Mercury species determination by task specific ionic liquid-based ultrasound-assisted dispersive liquid–liquid microextraction combined with cold vapour generation atomic absorption spectrometry

Abstract

Task specific ionic liquid-based ultrasound-assisted dispersive liquid–liquid microextraction (TSIL USA DLLME) combined with cold vapour atomic absorption spectrometry (CV AAS) for determination of mercury species in water and biological samples was developed. The proposed procedure was free of volatile organic solvents, and there was no need to use any dispersive solvents and complexing agents, in contrast to standard DLLME. Analytical signals were obtained without the back-extraction of the mercury species from the TSIL phase into an aqueous phase prior to their determination by CV AAS. The reducing agent Sn2+ could reduce Hg2+ and CH3Hg+ for determination of total mercury. Some essential parameters of the microextraction and cold vapour generation, such as the pH of sample solution, volume of the ionic liquid, ultrasonication time, cooling time, centrifugation time, matrix interferences and salt effect have been studied. Under optimal conditions, high extraction efficiency was achieved for the extraction of 1.0ngmL−1 of Hg2+ and 5ngmL−1 CH3Hg+ in 10.0mL of water solution employing 30μL of methyltrioctylammonium thiosalicylate as the extraction solvent.
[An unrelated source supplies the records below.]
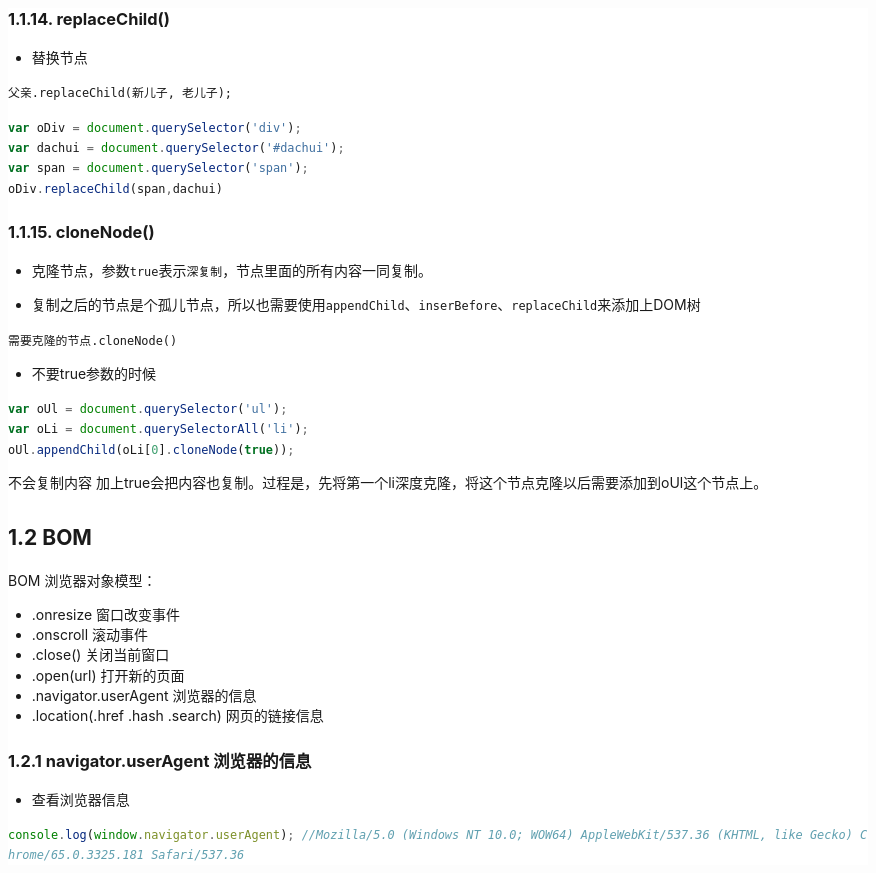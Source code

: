 

### 1.1.14.  replaceChild()

- 替换节点

```shell
父亲.replaceChild(新儿子, 老儿子);
```

```javascript
var oDiv = document.querySelector('div');
var dachui = document.querySelector('#dachui');
var span = document.querySelector('span');
oDiv.replaceChild(span,dachui)
```



### 1.1.15. cloneNode()

- 克隆节点，参数`true`表示`深复制`，节点里面的所有内容一同复制。

- 复制之后的节点是个孤儿节点，所以也需要使用`appendChild`、`inserBefore`、`replaceChild`来添加上DOM树

```shell
需要克隆的节点.cloneNode()
```

- 不要true参数的时候

```javascript
var oUl = document.querySelector('ul');
var oLi = document.querySelectorAll('li');
oUl.appendChild(oLi[0].cloneNode(true));
```

不会复制内容   加上true会把内容也复制。过程是，先将第一个li深度克隆，将这个节点克隆以后需要添加到oUl这个节点上。

## 1.2 BOM

BOM 浏览器对象模型：

- .onresize       窗口改变事件
- .onscroll 滚动事件
- .close() 关闭当前窗口
- .open(url) 打开新的页面
- .navigator.userAgent 浏览器的信息
- .location(.href .hash .search) 网页的链接信息

### 1.2.1 navigator.userAgent 浏览器的信息

- 查看浏览器信息

```javascript
console.log(window.navigator.userAgent); //Mozilla/5.0 (Windows NT 10.0; WOW64) AppleWebKit/537.36 (KHTML, like Gecko) Chrome/65.0.3325.181 Safari/537.36
```
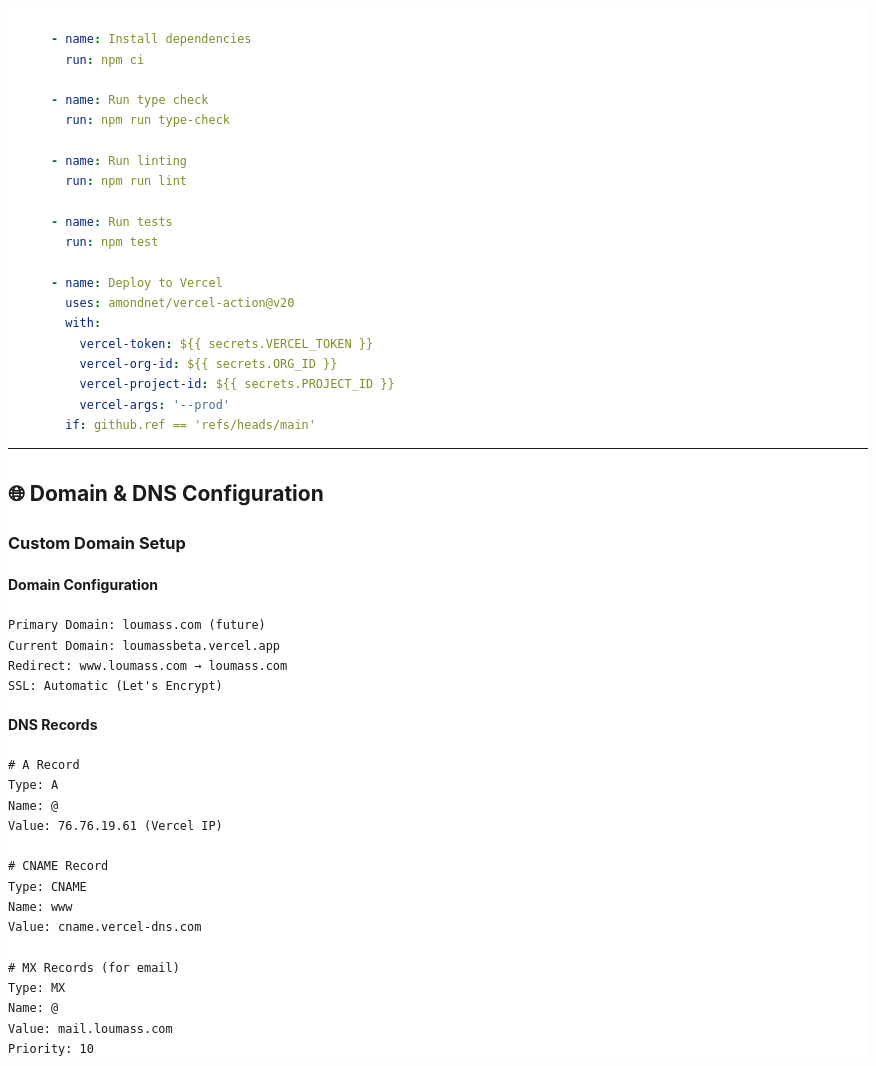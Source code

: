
 ```yaml
      
      - name: Install dependencies
        run: npm ci
      
      - name: Run type check
        run: npm run type-check
      
      - name: Run linting
        run: npm run lint
      
      - name: Run tests
        run: npm test
      
      - name: Deploy to Vercel
        uses: amondnet/vercel-action@v20
        with:
          vercel-token: ${{ secrets.VERCEL_TOKEN }}
          vercel-org-id: ${{ secrets.ORG_ID }}
          vercel-project-id: ${{ secrets.PROJECT_ID }}
          vercel-args: '--prod'
        if: github.ref == 'refs/heads/main'
```

---

## 🌐 Domain & DNS Configuration

### Custom Domain Setup

#### Domain Configuration
```
Primary Domain: loumass.com (future)
Current Domain: loumassbeta.vercel.app
Redirect: www.loumass.com → loumass.com
SSL: Automatic (Let's Encrypt)
```

#### DNS Records
```
# A Record
Type: A
Name: @
Value: 76.76.19.61 (Vercel IP)

# CNAME Record  
Type: CNAME
Name: www
Value: cname.vercel-dns.com

# MX Records (for email)
Type: MX
Name: @
Value: mail.loumass.com
Priority: 10
```
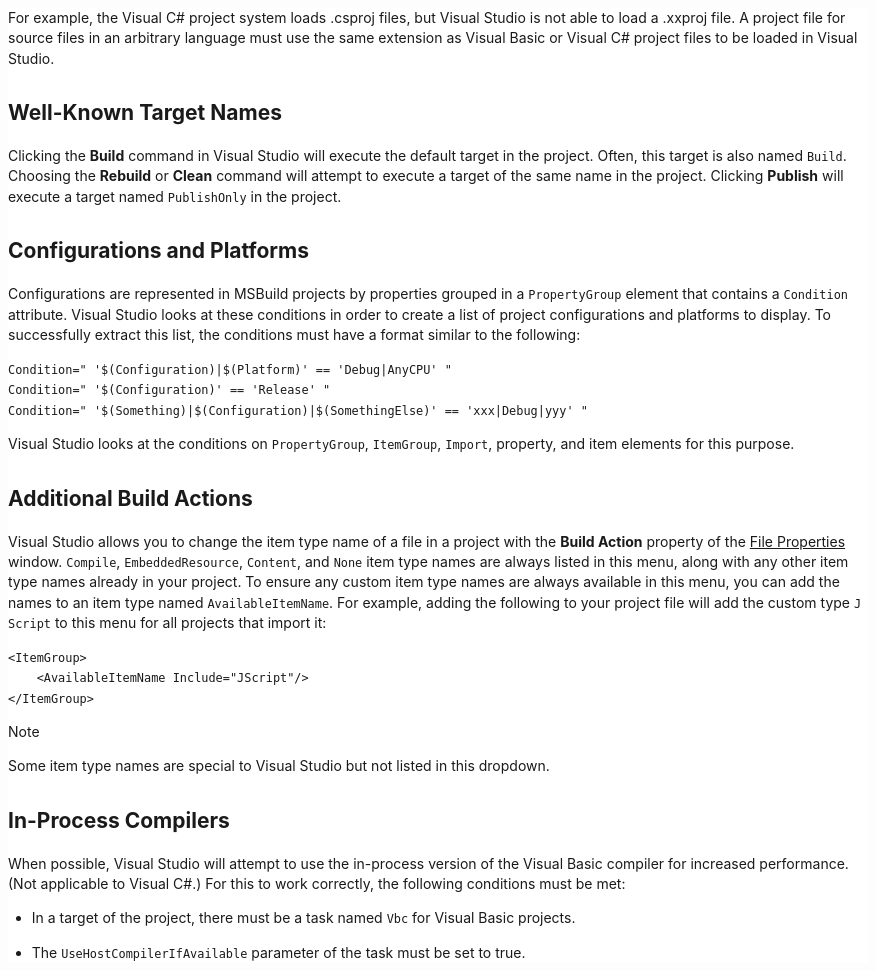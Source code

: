  For example, the Visual C# project system loads .csproj files, but Visual Studio is not able to load a .xxproj file. A project file for source files in an arbitrary language must use the same extension as Visual Basic or Visual C# project files to be loaded in Visual Studio.  
  
## Well-Known Target Names  
 Clicking the **Build** command in Visual Studio will execute the default target in the project. Often, this target is also named `Build`. Choosing the **Rebuild** or **Clean** command will attempt to execute a target of the same name in the project. Clicking **Publish** will execute a target named `PublishOnly` in the project.  
  
## Configurations and Platforms  
 Configurations are represented in MSBuild projects by properties grouped in a `PropertyGroup` element that contains a `Condition` attribute. Visual Studio looks at these conditions in order to create a list of project configurations and platforms to display. To successfully extract this list, the conditions must have a format similar to the following:  
  
```  
Condition=" '$(Configuration)|$(Platform)' == 'Debug|AnyCPU' "  
Condition=" '$(Configuration)' == 'Release' "   
Condition=" '$(Something)|$(Configuration)|$(SomethingElse)' == 'xxx|Debug|yyy' "  
```  
  
 Visual Studio looks at the conditions on `PropertyGroup`, `ItemGroup`, `Import`, property, and item elements for this purpose.  
  
## Additional Build Actions  
 Visual Studio allows you to change the item type name of a file in a project with the **Build Action** property of the [File Properties](assetId:///013c4aed-08d6-4dce-a124-ca807ca08959) window. `Compile`, `EmbeddedResource`, `Content`, and `None` item type names are always listed in this menu, along with any other item type names already in your project. To ensure any custom item type names are always available in this menu, you can add the names to an item type named `AvailableItemName`. For example, adding the following to your project file will add the custom type `JScript` to this menu for all projects that import it:  
  
```  
<ItemGroup>  
    <AvailableItemName Include="JScript"/>  
</ItemGroup>  
```  
  
> [!NOTE]
>  Some item type names are special to Visual Studio but not listed in this dropdown.  
  
## In-Process Compilers  
 When possible, Visual Studio will attempt to use the in-process version of the Visual Basic compiler for increased performance. (Not applicable to Visual C#.) For this to work correctly, the following conditions must be met:  
  
-   In a target of the project, there must be a task named `Vbc` for Visual Basic projects.  
  
-   The `UseHostCompilerIfAvailable` parameter of the task must be set to true.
The enrichment factor for the method was 310 for Hg2+ and 200 for CH3Hg+. The detection limits were 0.03ngmL−1 for Hg2+ and 0.4ngmL−1 for CH3Hg+ respectively. The accuracy of the proposed method was evaluated by analysis of the Certified Reference Materials (NRCC DOLT-2, NIST 1643e). The method was applied to analysis of the tap, river, lake and sea water samples. The recoveries for reference materials and spiked samples were in the range of 95-103%.